La Déclaration de politique générale d’hier à aujourd’hui: Jeu et enjeux d’un grand oral
La Déclaration de po­litique générale du Premier ministre Ab­doul Mbaye, lundi, sera la dixième du genre depuis 1960. Sous le régime socialiste, il y en a eu quatre dont la première a été prononcée par le président du Conseil Mamadou Dia. Sous le régime libéral, soit en l’espace de 12 ans seulement, six chefs de gouvernement ont défilé à l’Assemblée nationale pour la circonstance. Mais pour le constitutionnaliste Ameth Ndiaye, le format de la Dpg doit être revisité parce que n’ayant jamais pu donner des résultats probants. Dans ce dossier, Le Quotidien revisite les différents passages, les péripéties de chacune des Dpg mais aussi le jeu et ses enjeux.
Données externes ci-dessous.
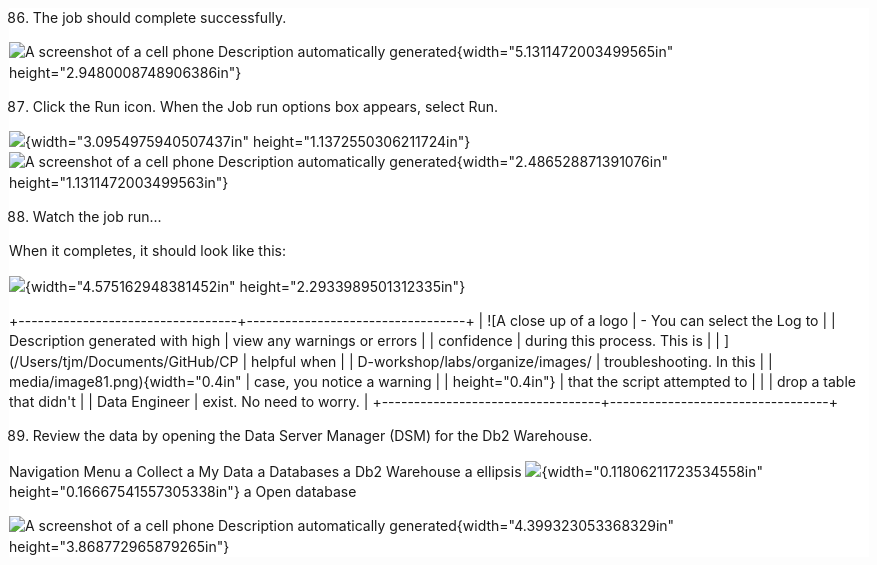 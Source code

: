 86. The job should complete successfully.

![A screenshot of a cell phone Description automatically
generated](/Users/tjm/Documents/GitHub/CPD-workshop/labs/organize/images/media/image107.png){width="5.1311472003499565in"
height="2.9480008748906386in"}

87. Click the Run icon. When the Job run options box appears, select
    Run.

![](/Users/tjm/Documents/GitHub/CPD-workshop/labs/organize/images/media/image108.png){width="3.0954975940507437in"
height="1.1372550306211724in"} ![A screenshot of a cell phone
Description automatically
generated](/Users/tjm/Documents/GitHub/CPD-workshop/labs/organize/images/media/image109.png){width="2.486528871391076in"
height="1.1311472003499563in"}

88. Watch the job run...

When it completes, it should look like this:

![](/Users/tjm/Documents/GitHub/CPD-workshop/labs/organize/images/media/image110.png){width="4.575162948381452in"
height="2.2933989501312335in"}

+----------------------------------+----------------------------------+
| ![A close up of a logo           | -   You can select the Log to    |
| Description generated with high  |     view any warnings or errors  |
| confidence                       |     during this process. This is |
| ](/Users/tjm/Documents/GitHub/CP |     helpful when                 |
| D-workshop/labs/organize/images/ |     troubleshooting. In this     |
| media/image81.png){width="0.4in" |     case, you notice a warning   |
| height="0.4in"}                  |     that the script attempted to |
|                                  |     drop a table that didn't     |
| Data Engineer                    |     exist. No need to worry.     |
+----------------------------------+----------------------------------+

89. Review the data by opening the Data Server Manager (DSM) for the Db2
    Warehouse.

Navigation Menu a Collect a My Data a Databases a Db2 Warehouse a
ellipsis
![](/Users/tjm/Documents/GitHub/CPD-workshop/labs/organize/images/media/image75.png){width="0.11806211723534558in"
height="0.16667541557305338in"} a Open database

![A screenshot of a cell phone Description automatically
generated](/Users/tjm/Documents/GitHub/CPD-workshop/labs/organize/images/media/image111.png){width="4.399323053368329in"
height="3.868772965879265in"}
2000-2012 : les temps ont changé, mais le contexte reste le même. Moustapha Niasse, actuel président de l’Assemblée nationale, aura la tête remplie de souvenirs en recevant Abdoul Mbaye qui va sacrifier au rituel de la Déclaration de politique générale (Dpg). Dans cette auguste institution, il était chargé de guider l’équipe de «rê-ve» de Wade qui incarnait un espoir national immense. Abdoul Mbaye se retrouve aussi dans une posture qui rappelle aussi que les enjeux et les attentes nourris par les populations sont toujours la­tents. Urgents. Car, toutes les deux déclarations surviennent à la suite d’une alternance politique survenue au sommet de l’Etat à la suite d’un combat âpre contre les régimes socialiste et libéral.
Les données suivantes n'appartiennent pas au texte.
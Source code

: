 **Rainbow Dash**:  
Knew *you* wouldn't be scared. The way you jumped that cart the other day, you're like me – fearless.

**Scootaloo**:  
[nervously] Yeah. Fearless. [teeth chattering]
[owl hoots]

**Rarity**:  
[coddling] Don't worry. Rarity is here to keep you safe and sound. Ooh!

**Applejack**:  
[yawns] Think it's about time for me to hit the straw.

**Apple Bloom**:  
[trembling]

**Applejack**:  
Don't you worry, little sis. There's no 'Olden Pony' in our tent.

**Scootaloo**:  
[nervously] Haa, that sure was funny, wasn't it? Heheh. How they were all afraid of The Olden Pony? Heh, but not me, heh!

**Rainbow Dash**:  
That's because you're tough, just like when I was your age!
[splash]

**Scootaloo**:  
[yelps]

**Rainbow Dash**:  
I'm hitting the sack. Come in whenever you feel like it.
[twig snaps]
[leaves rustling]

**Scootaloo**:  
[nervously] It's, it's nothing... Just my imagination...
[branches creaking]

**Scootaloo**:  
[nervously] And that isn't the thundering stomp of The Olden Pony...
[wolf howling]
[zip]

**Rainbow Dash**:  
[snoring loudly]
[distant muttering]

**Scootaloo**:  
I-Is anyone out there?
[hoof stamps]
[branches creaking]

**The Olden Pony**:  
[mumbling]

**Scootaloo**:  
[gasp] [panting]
Abdoul Mbaye va donc sacrifier au rituel devant un public (députés) largement acquis à sa cause. A priori. Puisque Benno bokk yaakaar et ses alliés disposent d’une majorité écrasante. Ce qui augure d’un baptême de feu qui se fera sans anicroche majeure. Malgré le discours de rupture et de changement renouvelé, les députés n’iront pas jusqu’à mettre le Pm dos au mur et/ou dans une situation inconfortable. Il va exposer sa vi­sion du Président pour les 5 ans à venir sous le regard bienveillant et même paternaliste de Moustapha Niasse.

Niasse en 2000
Il y a douze ans, Mousta­pha Nias­se, Premier ministre de Wade, prêchait devant un parterre plus qu’hostile. Le Parti socialiste bien que se trouvant dans l’opposition disposait encore de l’essentiel des leviers institutionnels notamment l’Assemblée nationale et le Sénat.
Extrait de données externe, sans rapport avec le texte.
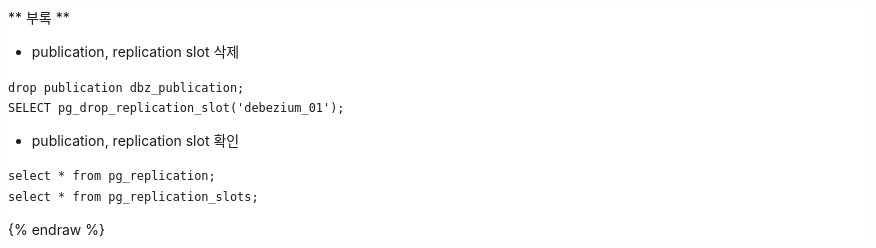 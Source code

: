 ** 부록 **
- publication, replication slot 삭제
```
drop publication dbz_publication;
SELECT pg_drop_replication_slot('debezium_01');
```
- publication, replication slot 확인
```
select * from pg_replication;
select * from pg_replication_slots;
```

{% endraw %}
A l’époque, tous les ingrédients étaient réunis pour rendre le face-à-face trivial. Les Socialistes attendaient de pied ferme Moustapha Niasse, artisan de leur chute pour lui solder ses comptes. Mais, La guerre de Troie n’aura jamais eu lieu. Sentant la confrontation, le lea­der de l’Afp avait usé d’un subterfuge pour éviter un règlement de comptes public. Il avait, en ef­fet, prétexté d’un voyage urgent pour s’éclipser après avoir sévèrement critiqué la gestion des socialistes. La séance allait être suspendue sans le moindre débat. C’est le président de l’institution de l’époque qui est chargé d’en informer ses pairs (voir le témoignage de Dji­bo Kâ en page 6) .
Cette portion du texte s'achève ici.